Entretien avec Sébastien Abis Directeur du club Demeter
Sur l’aspect purement géopolitique je pense qu’un certain nombre de pays dans le monde considère que la parenthèse de domination européenne ou occidentale, si on veut l’appeler comme ça, est derrière nous. Elle est finie. Et donc, il y a un juste retour à l’ordre naturel des choses de superpuissances où l’Europe et ses pays ne sont pas forcement toujours leaders dans la compétition mondiale. Cela dit, cela pose la question de l’unité des européens dans ce contexte stratégique transformé. Plus le temps passe plus le monde est compliqué, complexe, plus l’Europe a besoin d’être solidaire, d’être unité et d’avoir des capacités stratégiques dans des domaines où elle est encore performante.
L’agriculture nous donne une taille critique sur un planisphère aujourd’hui. Dans d’autres secteurs nous ne sommes plus leaders, en agriculture dans l’agroalimentaire l’Europe est capable d’être en sécurité à domicile et de rayonner à l’international.

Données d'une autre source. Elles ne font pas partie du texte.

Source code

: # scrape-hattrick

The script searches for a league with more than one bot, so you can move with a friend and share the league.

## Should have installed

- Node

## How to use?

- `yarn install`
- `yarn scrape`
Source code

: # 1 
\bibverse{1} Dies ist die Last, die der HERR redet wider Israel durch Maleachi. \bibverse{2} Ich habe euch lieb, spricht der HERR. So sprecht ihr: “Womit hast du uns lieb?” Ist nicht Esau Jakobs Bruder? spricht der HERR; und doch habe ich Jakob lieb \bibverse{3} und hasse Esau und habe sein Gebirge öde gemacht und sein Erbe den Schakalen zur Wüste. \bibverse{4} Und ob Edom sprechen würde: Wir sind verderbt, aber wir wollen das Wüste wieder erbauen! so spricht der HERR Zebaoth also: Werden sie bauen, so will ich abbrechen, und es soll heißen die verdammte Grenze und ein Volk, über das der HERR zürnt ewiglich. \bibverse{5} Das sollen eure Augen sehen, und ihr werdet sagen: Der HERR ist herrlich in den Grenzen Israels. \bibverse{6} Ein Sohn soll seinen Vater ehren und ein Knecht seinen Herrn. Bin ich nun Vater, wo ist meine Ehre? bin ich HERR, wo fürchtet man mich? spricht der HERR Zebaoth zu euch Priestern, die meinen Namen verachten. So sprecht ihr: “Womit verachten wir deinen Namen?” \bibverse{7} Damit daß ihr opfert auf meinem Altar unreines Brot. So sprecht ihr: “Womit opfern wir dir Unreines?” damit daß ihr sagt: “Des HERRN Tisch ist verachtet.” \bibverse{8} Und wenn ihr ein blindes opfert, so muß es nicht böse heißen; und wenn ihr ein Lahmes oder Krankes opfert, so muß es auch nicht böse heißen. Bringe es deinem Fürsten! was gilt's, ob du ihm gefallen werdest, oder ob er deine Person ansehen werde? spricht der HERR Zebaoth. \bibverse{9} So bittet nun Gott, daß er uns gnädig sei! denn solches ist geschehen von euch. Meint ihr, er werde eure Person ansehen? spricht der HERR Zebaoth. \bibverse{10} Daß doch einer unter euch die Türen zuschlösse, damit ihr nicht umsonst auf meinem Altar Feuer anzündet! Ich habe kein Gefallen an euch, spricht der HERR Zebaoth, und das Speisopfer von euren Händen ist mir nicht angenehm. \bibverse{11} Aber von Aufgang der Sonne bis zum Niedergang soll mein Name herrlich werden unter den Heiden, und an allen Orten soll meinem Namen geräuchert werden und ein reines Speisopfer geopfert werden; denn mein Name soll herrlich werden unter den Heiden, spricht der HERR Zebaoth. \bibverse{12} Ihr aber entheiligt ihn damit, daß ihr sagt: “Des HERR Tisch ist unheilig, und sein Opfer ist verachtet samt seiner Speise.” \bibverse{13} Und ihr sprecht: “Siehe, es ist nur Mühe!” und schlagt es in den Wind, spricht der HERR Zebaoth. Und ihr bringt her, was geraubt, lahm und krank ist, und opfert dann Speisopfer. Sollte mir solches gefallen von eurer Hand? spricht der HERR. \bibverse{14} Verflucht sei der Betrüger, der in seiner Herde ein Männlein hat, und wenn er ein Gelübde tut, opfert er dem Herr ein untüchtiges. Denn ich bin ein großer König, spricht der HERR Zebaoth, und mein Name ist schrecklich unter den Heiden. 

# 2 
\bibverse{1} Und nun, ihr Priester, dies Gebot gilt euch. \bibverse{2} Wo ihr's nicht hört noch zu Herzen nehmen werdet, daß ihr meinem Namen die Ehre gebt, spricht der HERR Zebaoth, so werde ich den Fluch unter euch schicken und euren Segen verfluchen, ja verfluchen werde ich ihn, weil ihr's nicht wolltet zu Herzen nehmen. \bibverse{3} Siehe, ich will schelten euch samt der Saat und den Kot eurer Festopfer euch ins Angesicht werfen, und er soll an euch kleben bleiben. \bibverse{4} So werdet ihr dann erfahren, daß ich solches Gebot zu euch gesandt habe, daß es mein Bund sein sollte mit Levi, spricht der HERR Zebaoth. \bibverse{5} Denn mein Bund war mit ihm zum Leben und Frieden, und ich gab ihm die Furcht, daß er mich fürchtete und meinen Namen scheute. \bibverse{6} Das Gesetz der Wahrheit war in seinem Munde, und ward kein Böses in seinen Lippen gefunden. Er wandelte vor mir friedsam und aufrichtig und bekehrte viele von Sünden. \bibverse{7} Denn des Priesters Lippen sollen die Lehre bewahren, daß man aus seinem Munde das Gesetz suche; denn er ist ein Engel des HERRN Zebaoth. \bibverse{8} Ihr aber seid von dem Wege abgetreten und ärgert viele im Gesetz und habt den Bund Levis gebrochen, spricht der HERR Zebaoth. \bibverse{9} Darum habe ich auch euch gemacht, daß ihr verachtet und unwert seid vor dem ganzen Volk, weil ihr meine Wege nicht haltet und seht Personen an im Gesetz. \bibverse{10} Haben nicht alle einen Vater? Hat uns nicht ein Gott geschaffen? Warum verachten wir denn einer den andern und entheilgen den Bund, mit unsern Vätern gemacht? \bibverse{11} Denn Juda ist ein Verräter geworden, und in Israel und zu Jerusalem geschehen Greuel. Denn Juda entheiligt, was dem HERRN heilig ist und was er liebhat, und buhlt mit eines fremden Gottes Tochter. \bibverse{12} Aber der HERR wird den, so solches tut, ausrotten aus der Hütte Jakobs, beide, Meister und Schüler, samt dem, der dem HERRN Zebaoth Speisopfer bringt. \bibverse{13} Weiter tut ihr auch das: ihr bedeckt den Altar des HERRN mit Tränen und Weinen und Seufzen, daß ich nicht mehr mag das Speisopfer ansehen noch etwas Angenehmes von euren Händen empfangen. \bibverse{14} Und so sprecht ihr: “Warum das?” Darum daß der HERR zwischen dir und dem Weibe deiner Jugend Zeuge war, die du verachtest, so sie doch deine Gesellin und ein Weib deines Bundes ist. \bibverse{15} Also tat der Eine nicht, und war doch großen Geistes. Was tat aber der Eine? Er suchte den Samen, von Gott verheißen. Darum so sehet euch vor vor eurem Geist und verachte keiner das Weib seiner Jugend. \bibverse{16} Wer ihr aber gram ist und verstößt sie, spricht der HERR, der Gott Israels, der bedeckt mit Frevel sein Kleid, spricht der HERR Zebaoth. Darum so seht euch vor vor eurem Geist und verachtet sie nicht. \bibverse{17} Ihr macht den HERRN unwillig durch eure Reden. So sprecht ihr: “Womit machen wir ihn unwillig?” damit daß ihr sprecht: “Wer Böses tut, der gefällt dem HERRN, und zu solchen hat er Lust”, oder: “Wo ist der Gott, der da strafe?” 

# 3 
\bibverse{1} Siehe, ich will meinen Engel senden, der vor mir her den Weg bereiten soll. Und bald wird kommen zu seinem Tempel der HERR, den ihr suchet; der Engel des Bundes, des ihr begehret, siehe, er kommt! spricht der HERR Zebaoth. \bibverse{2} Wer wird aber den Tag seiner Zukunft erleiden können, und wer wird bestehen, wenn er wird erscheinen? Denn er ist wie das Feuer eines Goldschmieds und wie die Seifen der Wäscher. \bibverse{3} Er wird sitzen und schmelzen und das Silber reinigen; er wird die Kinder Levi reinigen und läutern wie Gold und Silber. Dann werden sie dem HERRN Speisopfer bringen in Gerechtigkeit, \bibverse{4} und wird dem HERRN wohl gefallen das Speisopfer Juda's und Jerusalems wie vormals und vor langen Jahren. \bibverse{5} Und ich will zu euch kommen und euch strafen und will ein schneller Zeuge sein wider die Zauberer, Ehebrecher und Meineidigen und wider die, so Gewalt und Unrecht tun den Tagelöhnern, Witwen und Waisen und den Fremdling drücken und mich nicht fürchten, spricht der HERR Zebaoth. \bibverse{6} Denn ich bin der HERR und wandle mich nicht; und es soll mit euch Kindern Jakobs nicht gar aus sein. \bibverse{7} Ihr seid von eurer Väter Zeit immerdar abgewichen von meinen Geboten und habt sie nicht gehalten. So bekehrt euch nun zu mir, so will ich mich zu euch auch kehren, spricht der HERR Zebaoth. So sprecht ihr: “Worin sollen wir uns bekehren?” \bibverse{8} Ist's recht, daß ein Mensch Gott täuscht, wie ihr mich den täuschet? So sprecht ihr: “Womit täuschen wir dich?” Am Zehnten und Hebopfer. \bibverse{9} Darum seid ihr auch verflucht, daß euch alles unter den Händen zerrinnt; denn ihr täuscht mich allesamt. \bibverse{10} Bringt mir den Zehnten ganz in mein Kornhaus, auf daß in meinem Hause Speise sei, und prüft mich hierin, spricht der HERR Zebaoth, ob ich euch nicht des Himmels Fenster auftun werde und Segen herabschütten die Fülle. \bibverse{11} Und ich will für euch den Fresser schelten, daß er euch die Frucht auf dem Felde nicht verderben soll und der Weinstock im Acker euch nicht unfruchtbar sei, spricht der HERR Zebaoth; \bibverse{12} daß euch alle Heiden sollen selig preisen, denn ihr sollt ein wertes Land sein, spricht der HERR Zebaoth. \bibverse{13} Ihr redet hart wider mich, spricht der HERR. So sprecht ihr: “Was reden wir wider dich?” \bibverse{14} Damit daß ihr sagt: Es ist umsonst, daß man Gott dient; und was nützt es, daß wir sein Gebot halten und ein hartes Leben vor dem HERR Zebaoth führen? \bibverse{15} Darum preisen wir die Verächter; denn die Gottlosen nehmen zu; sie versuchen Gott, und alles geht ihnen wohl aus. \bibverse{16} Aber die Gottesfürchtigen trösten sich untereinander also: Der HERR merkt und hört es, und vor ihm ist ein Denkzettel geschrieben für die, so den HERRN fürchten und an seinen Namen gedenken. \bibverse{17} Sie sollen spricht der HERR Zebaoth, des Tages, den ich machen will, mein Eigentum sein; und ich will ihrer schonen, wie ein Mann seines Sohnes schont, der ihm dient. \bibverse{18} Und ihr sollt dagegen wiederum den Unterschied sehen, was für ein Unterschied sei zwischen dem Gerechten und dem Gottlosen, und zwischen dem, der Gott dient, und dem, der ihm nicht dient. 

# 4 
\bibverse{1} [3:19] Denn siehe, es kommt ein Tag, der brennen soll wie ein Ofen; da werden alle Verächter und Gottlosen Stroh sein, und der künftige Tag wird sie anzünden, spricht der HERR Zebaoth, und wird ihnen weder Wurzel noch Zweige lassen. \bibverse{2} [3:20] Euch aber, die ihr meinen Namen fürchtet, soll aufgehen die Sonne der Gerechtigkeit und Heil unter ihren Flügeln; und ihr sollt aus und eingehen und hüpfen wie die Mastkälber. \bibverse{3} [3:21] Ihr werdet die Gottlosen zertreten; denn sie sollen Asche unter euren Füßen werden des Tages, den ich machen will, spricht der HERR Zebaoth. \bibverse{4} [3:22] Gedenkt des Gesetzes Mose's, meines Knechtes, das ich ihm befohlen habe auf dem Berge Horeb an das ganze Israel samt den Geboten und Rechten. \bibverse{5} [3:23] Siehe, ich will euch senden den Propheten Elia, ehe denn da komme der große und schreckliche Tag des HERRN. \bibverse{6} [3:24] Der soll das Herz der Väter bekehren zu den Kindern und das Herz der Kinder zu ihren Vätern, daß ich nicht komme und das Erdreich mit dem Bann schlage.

L’une des questions que pose le dossier ukrainien avec la poussée russe et en même temps l’incertitude sur le théâtre ukrainien c’est de savoir finalement si nous avons pris conscience qu’à nos portes nous avions des pays qui avaient mis le turbo sur leur production agricole. La Russie c’est connu, l’Ukraine certain se surprenne aujourd’hui de voir la taille qu’a pris l’Ukraine sur l’échiquier agricole mondial. C’est une superpuissance agricole. Elle l’a toujours été dans le temps long et dans l’histoire. Dés l’antiquité le bassin de la Mer Noire a provisionné la ville d’Athènes. Dés le 19ème Siècle tout le bassin de la Mer Noire faisait à lui tout seul la moitié des exportations mondiales de céréales.
L’Ukraine aujourd’hui, grand producteur de céréales, grand producteur de tournesol, d’orge, de colza, nous avons une superpuissance agricole en grande culture. 110 millions de tonnes de production, 80 millions de tonnes exportées. Les marchés surréagissent parce que ce qui est produit en Ukraine est très déterminant dans les équilibres alimentaires mondiaux et en même temps les marchés réagissent parce qu’on ne sait pas très bien ce qui va se passer à court terme mais il y a une incertitude de moyen terme. Les semis ne sont pas fait en Ukraine, peut-être que les producteurs ukrainiens ne pourront pas faire leur travail, peut-être que dans les prochaines semaines ce n’est pas juste la récolte qui doit être exportée qui va être questionnée cela va être la capacité de produire en Ukraine dans les prochaines semaines et de récolter dans les prochains mois et donc d’avoir des volumes disponibles à l’export. Peut-être que l’origine ukrainienne ne sera pas présente dans l’année commerciale 2022-2023 ou peut-être qu’elle sera présente mais avec une origine russe si la Russie fait main basse sur la production ukrainienne.